» What this task involves: Which lines in the records below contain the word "solução"? Return each of them.

» Input for this task:
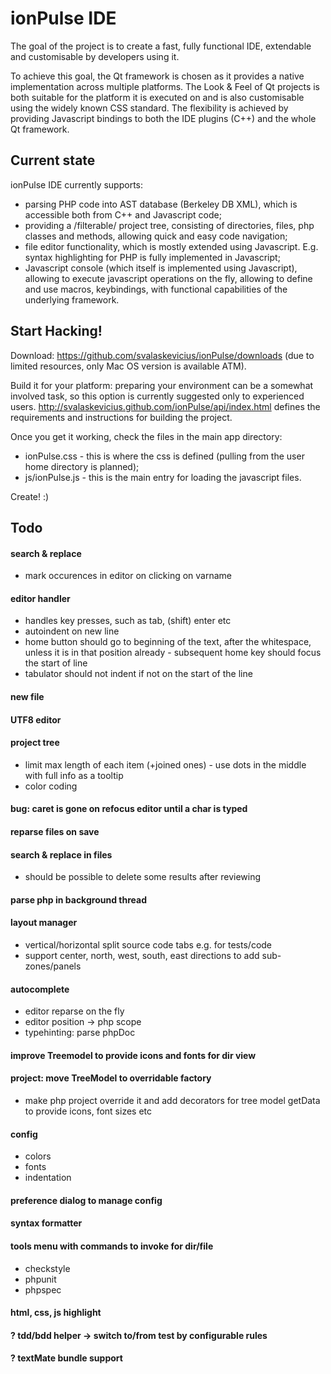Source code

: ionPulse IDE
============

The goal of the project is to create a fast, fully functional IDE, extendable and customisable by developers using it.

To achieve this goal, the Qt framework is chosen as it provides a native implementation across multiple platforms. The Look & Feel of Qt projects is both suitable for the platform it is executed on and is also customisable using the widely known CSS standard. The flexibility is achieved by providing Javascript bindings to both the IDE plugins (C++) and the whole Qt framework.


Current state
-------------

ionPulse IDE currently supports:
* parsing PHP code into AST database (Berkeley DB XML), which is accessible both from C++ and Javascript code;
* providing a /filterable/ project tree, consisting of directories, files, php classes and methods, allowing quick and easy code navigation;
* file editor functionality, which is mostly extended using Javascript. E.g. syntax highlighting for PHP is fully implemented in Javascript;
* Javascript console (which itself is implemented using Javascript), allowing to execute javascript operations on the fly, allowing to define and use macros, keybindings, with functional capabilities of the underlying framework.


Start Hacking!
--------------

Download:
https://github.com/svalaskevicius/ionPulse/downloads (due to limited resources, only Mac OS version is available ATM).

Build it for your platform:
preparing your environment can be a somewhat involved task, so this option is currently suggested only to experienced users.
http://svalaskevicius.github.com/ionPulse/api/index.html defines the requirements and instructions for building the project.

Once you get it working, check the files in the main app directory:
* ionPulse.css - this is where the css is defined (pulling from the user home directory is planned);
* js/ionPulse.js - this is the main entry for loading the javascript files.

Create! :)


Todo
----

#### search & replace
* mark occurences in editor on clicking on varname

#### editor handler
* handles key presses, such as tab, (shift) enter etc
* autoindent on new line
* home button should go to beginning of the text, after the whitespace, unless it is in that position already - subsequent home key should focus the start of line
* tabulator should not indent if not on the start of the line

#### new file

#### UTF8 editor

#### project tree
* limit max length of each item (+joined ones) - use dots in the middle with full info as a tooltip
* color coding

#### bug: caret is gone on refocus editor until a char is typed

#### reparse files on save

#### search & replace in files
* should be possible to delete some results after reviewing

#### parse php in background thread

#### layout manager
* vertical/horizontal split source code tabs e.g. for tests/code
* support center, north, west, south, east directions to add sub-zones/panels

#### autocomplete
* editor reparse on the fly
* editor position -> php scope
* typehinting: parse phpDoc

#### improve Treemodel to provide icons and fonts for dir view

#### project: move TreeModel to overridable factory
* make php project override it and add decorators for tree model getData to provide icons, font sizes etc

#### config
* colors
* fonts
* indentation

#### preference dialog to manage config

#### syntax formatter

#### tools menu with commands to invoke for dir/file
* checkstyle
* phpunit
* phpspec

#### html, css, js highlight

#### ? tdd/bdd helper -> switch to/from test by configurable rules

#### ? textMate bundle support


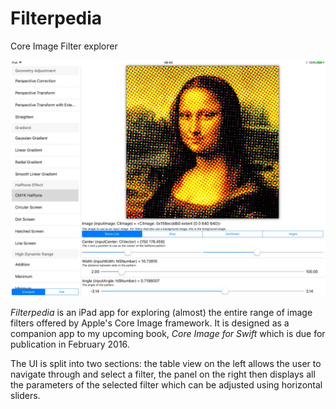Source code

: # Filterpedia
Core Image Filter explorer

![screenshot](/Filterpedia/assets/screenshot.jpg)

*Filterpedia* is an iPad app for exploring (almost) the entire range of image filters offered by Apple's Core Image framework. It is designed as a companion app to my upcoming book, _Core Image for Swift_ which is due for publication in February 2016. 

The UI is split into two sections: the table view on the left allows the user to navigate through and select a filter, the panel on the right then displays all the parameters of the selected filter which can be adjusted using horizontal sliders.
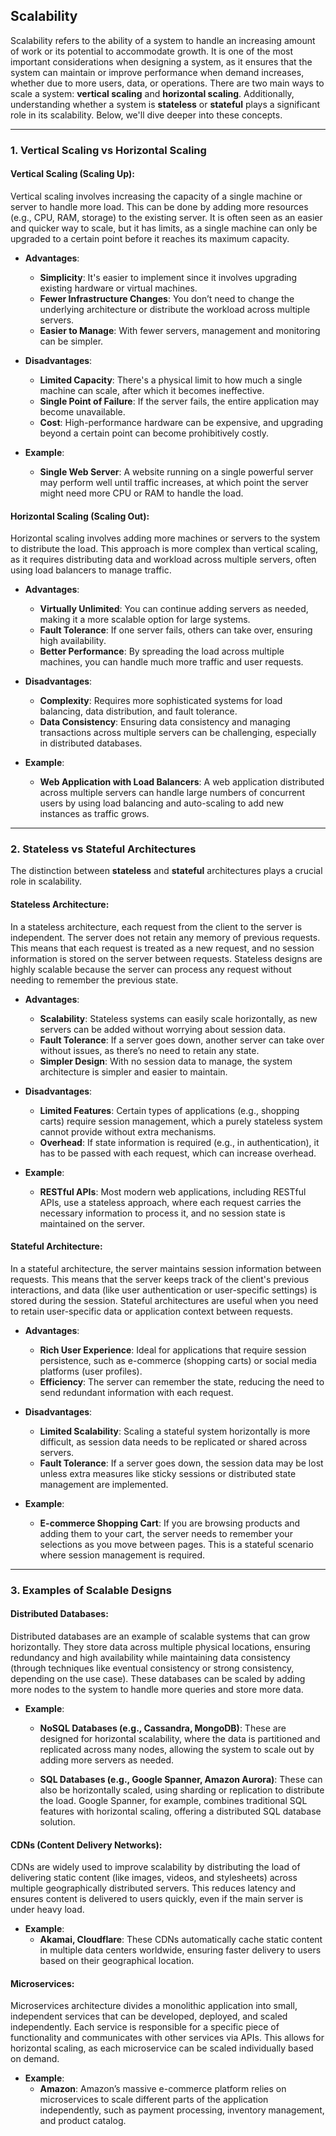 ## **Scalability**

Scalability refers to the ability of a system to handle an increasing amount of work or its potential to accommodate growth. It is one of the most important considerations when designing a system, as it ensures that the system can maintain or improve performance when demand increases, whether due to more users, data, or operations. There are two main ways to scale a system: **vertical scaling** and **horizontal scaling**. Additionally, understanding whether a system is **stateless** or **stateful** plays a significant role in its scalability. Below, we'll dive deeper into these concepts.

----------

### **1. Vertical Scaling vs Horizontal Scaling**

#### **Vertical Scaling (Scaling Up)**:

Vertical scaling involves increasing the capacity of a single machine or server to handle more load. This can be done by adding more resources (e.g., CPU, RAM, storage) to the existing server. It is often seen as an easier and quicker way to scale, but it has limits, as a single machine can only be upgraded to a certain point before it reaches its maximum capacity.

-   **Advantages**:
    
    -   **Simplicity**: It's easier to implement since it involves upgrading existing hardware or virtual machines.
    -   **Fewer Infrastructure Changes**: You don’t need to change the underlying architecture or distribute the workload across multiple servers.
    -   **Easier to Manage**: With fewer servers, management and monitoring can be simpler.
-   **Disadvantages**:
    
    -   **Limited Capacity**: There's a physical limit to how much a single machine can scale, after which it becomes ineffective.
    -   **Single Point of Failure**: If the server fails, the entire application may become unavailable.
    -   **Cost**: High-performance hardware can be expensive, and upgrading beyond a certain point can become prohibitively costly.
-   **Example**:
    
    -   **Single Web Server**: A website running on a single powerful server may perform well until traffic increases, at which point the server might need more CPU or RAM to handle the load.

#### **Horizontal Scaling (Scaling Out)**:

Horizontal scaling involves adding more machines or servers to the system to distribute the load. This approach is more complex than vertical scaling, as it requires distributing data and workload across multiple servers, often using load balancers to manage traffic.

-   **Advantages**:
    
    -   **Virtually Unlimited**: You can continue adding servers as needed, making it a more scalable option for large systems.
    -   **Fault Tolerance**: If one server fails, others can take over, ensuring high availability.
    -   **Better Performance**: By spreading the load across multiple machines, you can handle much more traffic and user requests.
-   **Disadvantages**:
    
    -   **Complexity**: Requires more sophisticated systems for load balancing, data distribution, and fault tolerance.
    -   **Data Consistency**: Ensuring data consistency and managing transactions across multiple servers can be challenging, especially in distributed databases.
-   **Example**:
    
    -   **Web Application with Load Balancers**: A web application distributed across multiple servers can handle large numbers of concurrent users by using load balancing and auto-scaling to add new instances as traffic grows.

----------

### **2. Stateless vs Stateful Architectures**

The distinction between **stateless** and **stateful** architectures plays a crucial role in scalability.

#### **Stateless Architecture**:

In a stateless architecture, each request from the client to the server is independent. The server does not retain any memory of previous requests. This means that each request is treated as a new request, and no session information is stored on the server between requests. Stateless designs are highly scalable because the server can process any request without needing to remember the previous state.

-   **Advantages**:
    
    -   **Scalability**: Stateless systems can easily scale horizontally, as new servers can be added without worrying about session data.
    -   **Fault Tolerance**: If a server goes down, another server can take over without issues, as there’s no need to retain any state.
    -   **Simpler Design**: With no session data to manage, the system architecture is simpler and easier to maintain.
-   **Disadvantages**:
    
    -   **Limited Features**: Certain types of applications (e.g., shopping carts) require session management, which a purely stateless system cannot provide without extra mechanisms.
    -   **Overhead**: If state information is required (e.g., in authentication), it has to be passed with each request, which can increase overhead.
-   **Example**:
    
    -   **RESTful APIs**: Most modern web applications, including RESTful APIs, use a stateless approach, where each request carries the necessary information to process it, and no session state is maintained on the server.

#### **Stateful Architecture**:

In a stateful architecture, the server maintains session information between requests. This means that the server keeps track of the client's previous interactions, and data (like user authentication or user-specific settings) is stored during the session. Stateful architectures are useful when you need to retain user-specific data or application context between requests.

-   **Advantages**:
    
    -   **Rich User Experience**: Ideal for applications that require session persistence, such as e-commerce (shopping carts) or social media platforms (user profiles).
    -   **Efficiency**: The server can remember the state, reducing the need to send redundant information with each request.
-   **Disadvantages**:
    
    -   **Limited Scalability**: Scaling a stateful system horizontally is more difficult, as session data needs to be replicated or shared across servers.
    -   **Fault Tolerance**: If a server goes down, the session data may be lost unless extra measures like sticky sessions or distributed state management are implemented.
-   **Example**:
    
    -   **E-commerce Shopping Cart**: If you are browsing products and adding them to your cart, the server needs to remember your selections as you move between pages. This is a stateful scenario where session management is required.

----------

### **3. Examples of Scalable Designs**

#### **Distributed Databases**:

Distributed databases are an example of scalable systems that can grow horizontally. They store data across multiple physical locations, ensuring redundancy and high availability while maintaining data consistency (through techniques like eventual consistency or strong consistency, depending on the use case). These databases can be scaled by adding more nodes to the system to handle more queries and store more data.

-   **Example**:
    -   **NoSQL Databases (e.g., Cassandra, MongoDB)**: These are designed for horizontal scalability, where the data is partitioned and replicated across many nodes, allowing the system to scale out by adding more servers as needed.
        
    -   **SQL Databases (e.g., Google Spanner, Amazon Aurora)**: These can also be horizontally scaled, using sharding or replication to distribute the load. Google Spanner, for example, combines traditional SQL features with horizontal scaling, offering a distributed SQL database solution.
        

#### **CDNs (Content Delivery Networks)**:

CDNs are widely used to improve scalability by distributing the load of delivering static content (like images, videos, and stylesheets) across multiple geographically distributed servers. This reduces latency and ensures content is delivered to users quickly, even if the main server is under heavy load.

-   **Example**:
    -   **Akamai, Cloudflare**: These CDNs automatically cache static content in multiple data centers worldwide, ensuring faster delivery to users based on their geographical location.

#### **Microservices**:

Microservices architecture divides a monolithic application into small, independent services that can be developed, deployed, and scaled independently. Each service is responsible for a specific piece of functionality and communicates with other services via APIs. This allows for horizontal scaling, as each microservice can be scaled individually based on demand.

-   **Example**:
    -   **Amazon**: Amazon’s massive e-commerce platform relies on microservices to scale different parts of the application independently, such as payment processing, inventory management, and product catalog.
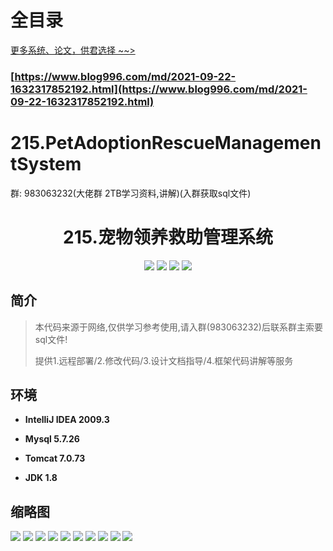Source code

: # 全目录

[更多系统、论文，供君选择 ~~>](https://www.bitwise.net.cn)
### [https://www.blog996.com/md/2021-09-22-1632317852192.html](https://www.blog996.com/md/2021-09-22-1632317852192.html)

# 215.PetAdoptionRescueManagementSystem

<p>群: 983063232(大佬群 2TB学习资料,讲解)(入群获取sql文件)</p>

<p><h1 align="center">215.宠物领养救助管理系统</h1></p>


<p align="center">
	<img src="https://img.shields.io/badge/jdk-1.8-orange.svg"/>
    <img src="https://img.shields.io/badge/spring-5.x-lightgrey.svg"/>
    <img src="https://img.shields.io/badge/springmvc-3.x-blue.svg"/>
    <img src="https://img.shields.io/badge/mybatis-5.x-yellow.svg"/>
</p>

## 简介


> 本代码来源于网络,仅供学习参考使用,请入群(983063232)后联系群主索要sql文件!
>
> 提供1.远程部署/2.修改代码/3.设计文档指导/4.框架代码讲解等服务
>
>


## 环境

- <b>IntelliJ IDEA 2009.3</b>

- <b>Mysql 5.7.26</b>

- <b>Tomcat 7.0.73</b>

- <b>JDK 1.8</b>




## 缩略图

![](https://bitwise.oss-cn-heyuan.aliyuncs.com/2024/9/10/2c93458c-951c-4e12-b5c0-69901bcc4931.png)
![](https://bitwise.oss-cn-heyuan.aliyuncs.com/2024/9/10/5a528e16-72a6-408a-885c-05c178e3703b.png)
![](https://bitwise.oss-cn-heyuan.aliyuncs.com/2024/9/10/fd455d30-a12d-41a5-b12e-8353009b36c2.png)
![](https://bitwise.oss-cn-heyuan.aliyuncs.com/2024/9/10/ec5c8058-0cd3-476f-8bd6-f4412e16d6fb.png)
![](https://bitwise.oss-cn-heyuan.aliyuncs.com/2024/9/10/22194752-eadb-456a-b3b4-2c5fc4675874.png)
![](https://bitwise.oss-cn-heyuan.aliyuncs.com/2024/9/10/6f021124-235e-4a79-85ac-7a41873fc330.png)
![](https://bitwise.oss-cn-heyuan.aliyuncs.com/2024/9/10/edcd447d-bce4-4410-a553-752436bc71e3.png)
![](https://bitwise.oss-cn-heyuan.aliyuncs.com/2024/9/10/ee796432-c228-4980-807c-aee2898bd285.png)
![](https://bitwise.oss-cn-heyuan.aliyuncs.com/2024/9/10/82c37ca2-ac8e-415f-a330-dbb4c42945a3.png)
![](https://bitwise.oss-cn-heyuan.aliyuncs.com/2024/9/10/f1373911-c532-479e-be07-178797a56424.png)


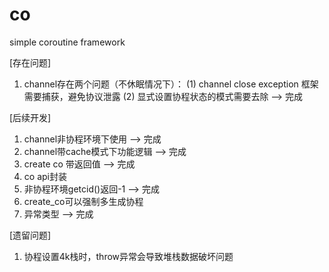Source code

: # co
simple coroutine framework

[存在问题]
1. channel存在两个问题（不休眠情况下）：
(1) channel close exception 框架需要捕获，避免协议泄露
(2) 显式设置协程状态的模式需要去除  --> 完成

[后续开发]
1. channel非协程环境下使用  --> 完成
2. channel带cache模式下功能逻辑 --> 完成
3. create co 带返回值	--> 完成
4. co api封装
5. 非协程环境getcid()返回-1 --> 完成
6. create_co可以强制多生成协程
7. 异常类型 --> 完成

[遗留问题]
1. 协程设置4k栈时，throw异常会导致堆栈数据破坏问题

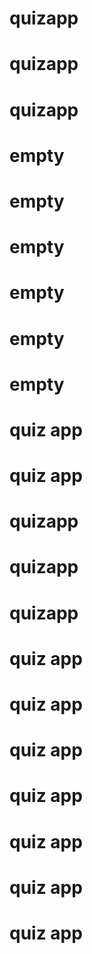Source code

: # quizapp
# quizapp
# quizapp
# empty
# empty
# empty
# empty
# empty
# empty
# quiz app
# quiz app
# quizapp
# quizapp
# quizapp
# quiz app
# quiz app
# quiz app
# quiz app
# quiz app
# quiz app
# quiz app
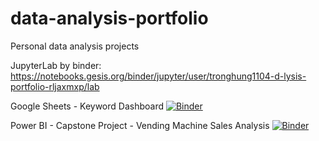 # data-analysis-portfolio
Personal data analysis projects

JupyterLab by binder: https://notebooks.gesis.org/binder/jupyter/user/tronghung1104-d-lysis-portfolio-rljaxmxp/lab

Google Sheets - Keyword Dashboard [![Binder](https://mybinder.org/badge_logo.svg)](https://mybinder.org/v2/gh/tronghung1104/data-analysis-portfolio/47aae12d28382a72a0552633ba08e8aa8bfae22b?filepath=Google%20Sheet%20-%20Keyword%20Report%2Fkeyword_dashboard.ipynb)

Power BI - Capstone Project - Vending Machine Sales Analysis [![Binder](https://mybinder.org/badge_logo.svg)](https://mybinder.org/v2/gh/tronghung1104/data-analysis-portfolio/47aae12d28382a72a0552633ba08e8aa8bfae22b?filepath=Power%20BI%20-%20Capstone%20Project%20-%20Vending%20Machine%20Sales%2Fvending_machine_sales_analysis.ipynb)
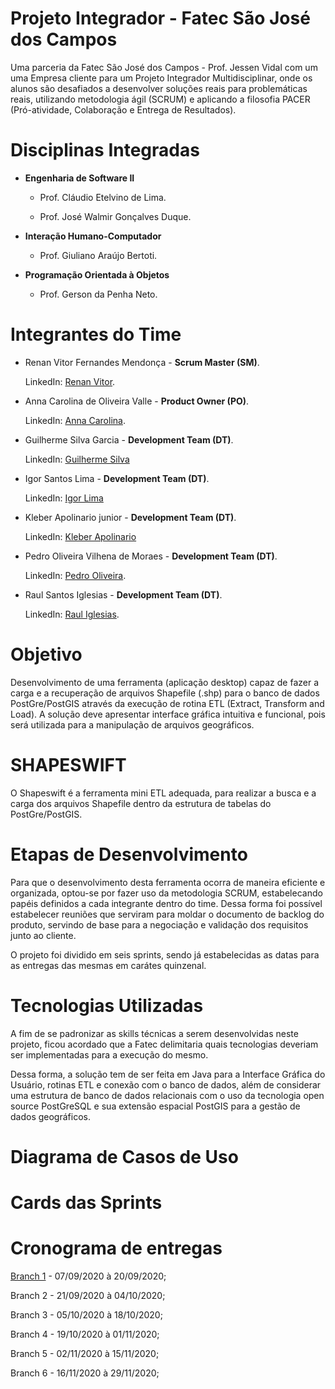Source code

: # **Projeto Integrador - Fatec São José dos Campos**

Uma parceria da Fatec São José dos Campos - Prof. Jessen Vidal com um uma Empresa cliente para um Projeto Integrador Multidisciplinar, onde os alunos são desafiados a desenvolver soluções reais para problemáticas reais, utilizando metodologia ágil (SCRUM) e aplicando a filosofia PACER (Pró-atividade, Colaboração e Entrega de Resultados).

# **Disciplinas Integradas**

  - **Engenharia de Software II**
  
       - Prof. Cláudio Etelvino de Lima.
        
       - Prof. José Walmir Gonçalves Duque.
  
  - **Interação Humano-Computador**
  
       - Prof. Giuliano Araújo Bertoti.
  
  - **Programação Orientada à Objetos**
  
       - Prof. Gerson da Penha Neto.
   
# **Integrantes do Time**
  
   - Renan Vitor Fernandes Mendonça - **Scrum Master (SM)**.
    
     LinkedIn: [Renan Vitor](https://www.linkedin.com/in/renan-vitor-a93814109/).
      
   - Anna Carolina de Oliveira Valle - **Product Owner (PO)**.
    
     LinkedIn: [Anna Carolina](https://www.linkedin.com/in/anna-carolina-372411b3/).
      
   - Guilherme Silva Garcia - **Development Team (DT)**.
    
     LinkedIn: [Guilherme Silva]()
      
   - Igor Santos Lima - **Development Team (DT)**.
    
     LinkedIn: [Igor Lima]()
      
   - Kleber Apolinario junior - **Development Team (DT)**.
    
     LinkedIn: [Kleber Apolinario]()
      
   - Pedro Oliveira Vilhena de Moraes - **Development Team (DT)**.
    
     LinkedIn: [Pedro Oliveira](https://www.linkedin.com/in/pedrovilhena/).
      
   - Raul Santos Iglesias - **Development Team (DT)**.
    
     LinkedIn: [Raul Iglesias](https://www.linkedin.com/in/raul-iglesias-8010201a1/).

# **Objetivo**

Desenvolvimento de uma ferramenta (aplicação desktop) capaz de fazer a carga e a recuperação de arquivos Shapefile (.shp) para o banco de dados PostGre/PostGIS através da execução de rotina ETL (Extract, Transform and Load). A solução deve apresentar interface gráfica intuitiva e funcional, pois será utilizada para a manipulação de arquivos geográficos.

# **SHAPESWIFT**

O Shapeswift é a ferramenta mini ETL adequada, para realizar a busca e a carga dos arquivos Shapefile dentro da estrutura de tabelas do PostGre/PostGIS.

# **Etapas de Desenvolvimento**

Para que o desenvolvimento desta ferramenta ocorra de maneira eficiente e organizada, optou-se por fazer uso da metodologia SCRUM, estabelecando papéis definidos a cada integrante dentro do time. Dessa forma foi possível estabelecer reuniões que serviram para moldar o documento de backlog do produto, servindo de base para a negociação e validação dos requisitos junto ao cliente.

O projeto foi dividido em seis sprints, sendo já estabelecidas as datas para as entregas das mesmas em carátes quinzenal.

# **Tecnologias Utilizadas**

A fim de se padronizar as skills técnicas a serem desenvolvidas neste projeto, ficou acordado que a Fatec delimitaria quais tecnologias deveriam ser implementadas para a execução do mesmo.

Dessa forma, a solução tem de ser feita em Java para a Interface Gráfica do Usuário, rotinas ETL e conexão com o banco de dados, além de considerar uma estrutura de banco de dados relacionais com o uso da tecnologia open source PostGreSQL e sua extensão espacial PostGIS para a gestão de dados geográficos.

# **Diagrama de Casos de Uso**

# **Cards das Sprints**

# **Cronograma de entregas**

[Branch 1](https://github.com/3pi-fatec-visiona/ETL_Visiona/tree/master/Branch%201) - 07/09/2020 à 20/09/2020;

Branch 2 - 21/09/2020 à 04/10/2020;

Branch 3 - 05/10/2020 à 18/10/2020;

Branch 4 - 19/10/2020 à 01/11/2020;

Branch 5 - 02/11/2020 à 15/11/2020;

Branch 6 - 16/11/2020 à 29/11/2020;
  
 
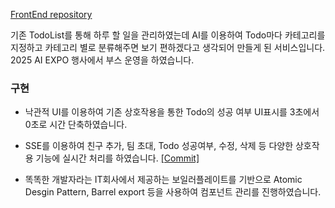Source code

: [FrontEnd repository](https://github.com/JinGeonhui/Asis_beta)

기존 TodoList를 통해 하루 할 일을 관리하였는데 AI를 이용하여 Todo마다 카테고리를 지정하고 카테고리 별로 분류해주면 보기 편하겠다고 생각되어 만들게 된 서비스입니다.
2025 AI EXPO 행사에서 부스 운영을 하였습니다.

### 구현
- 낙관적 UI를 이용하여 기존 상호작용을 통한 Todo의 성공 여부 UI표시를 3초에서 0초로 시간 단축하였습니다.
- SSE를 이용하여 친구 추가, 팀 초대, Todo 성공여부, 수정, 삭제 등 다양한 상호작용 기능에 실시간 처리를 하였습니다.
[[Commit]](https://github.com/JinGeonhui/Asis_beta/commit/f0b2f111421cda7b51054e10c1b9772aa1518b48)

- 똑똑한 개발자라는 IT회사에서 제공하는 보일러플레이트를 기반으로 Atomic Desgin Pattern, Barrel export 등을 사용하여 컴포넌트 관리를 진행하였습니다.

» The completed task:
Desenvolvimento de uma ferramenta (aplicação desktop) capaz de fazer a carga e a recuperação de arquivos Shapefile (.shp) para o banco de dados PostGre/PostGIS através da execução de rotina ETL (Extract, Transform and Load). A solução deve apresentar interface gráfica intuitiva e funcional, pois será utilizada para a manipulação de arquivos geográficos.
Dessa forma, a solução tem de ser feita em Java para a Interface Gráfica do Usuário, rotinas ETL e conexão com o banco de dados, além de considerar uma estrutura de banco de dados relacionais com o uso da tecnologia open source PostGreSQL e sua extensão espacial PostGIS para a gestão de dados geográficos.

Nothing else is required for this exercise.